Task to complete.
Repeat every record exactly, but keep images out of the copy.

Stored data.
- Opening Delimiter -
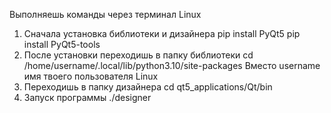 Выполняешь команды через терминал Linux

1) Сначала установка библиотеки и дизайнера
pip install PyQt5
pip install PyQt5-tools
2) После установки переходишь в папку библиотеки
cd /home/username/.local/lib/python3.10/site-packages
Вместо username имя твоего пользователя Linux
3) Переходишь в папку дизайнера
cd qt5_applications/Qt/bin
4) Запуск программы
./designer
- Closing Delimiter -
Final answer.
 Выполняешь команды через терминал Linux

1) Сначала установка библиотеки и дизайнера
pip install PyQt5
pip install PyQt5-tools
2) После установки переходишь в папку библиотеки
cd /home/username/.local/lib/python3.10/site-packages
Вместо username имя твоего пользователя Linux
3) Переходишь в папку дизайнера
cd qt5_applications/Qt/bin
4) Запуск программы
./designer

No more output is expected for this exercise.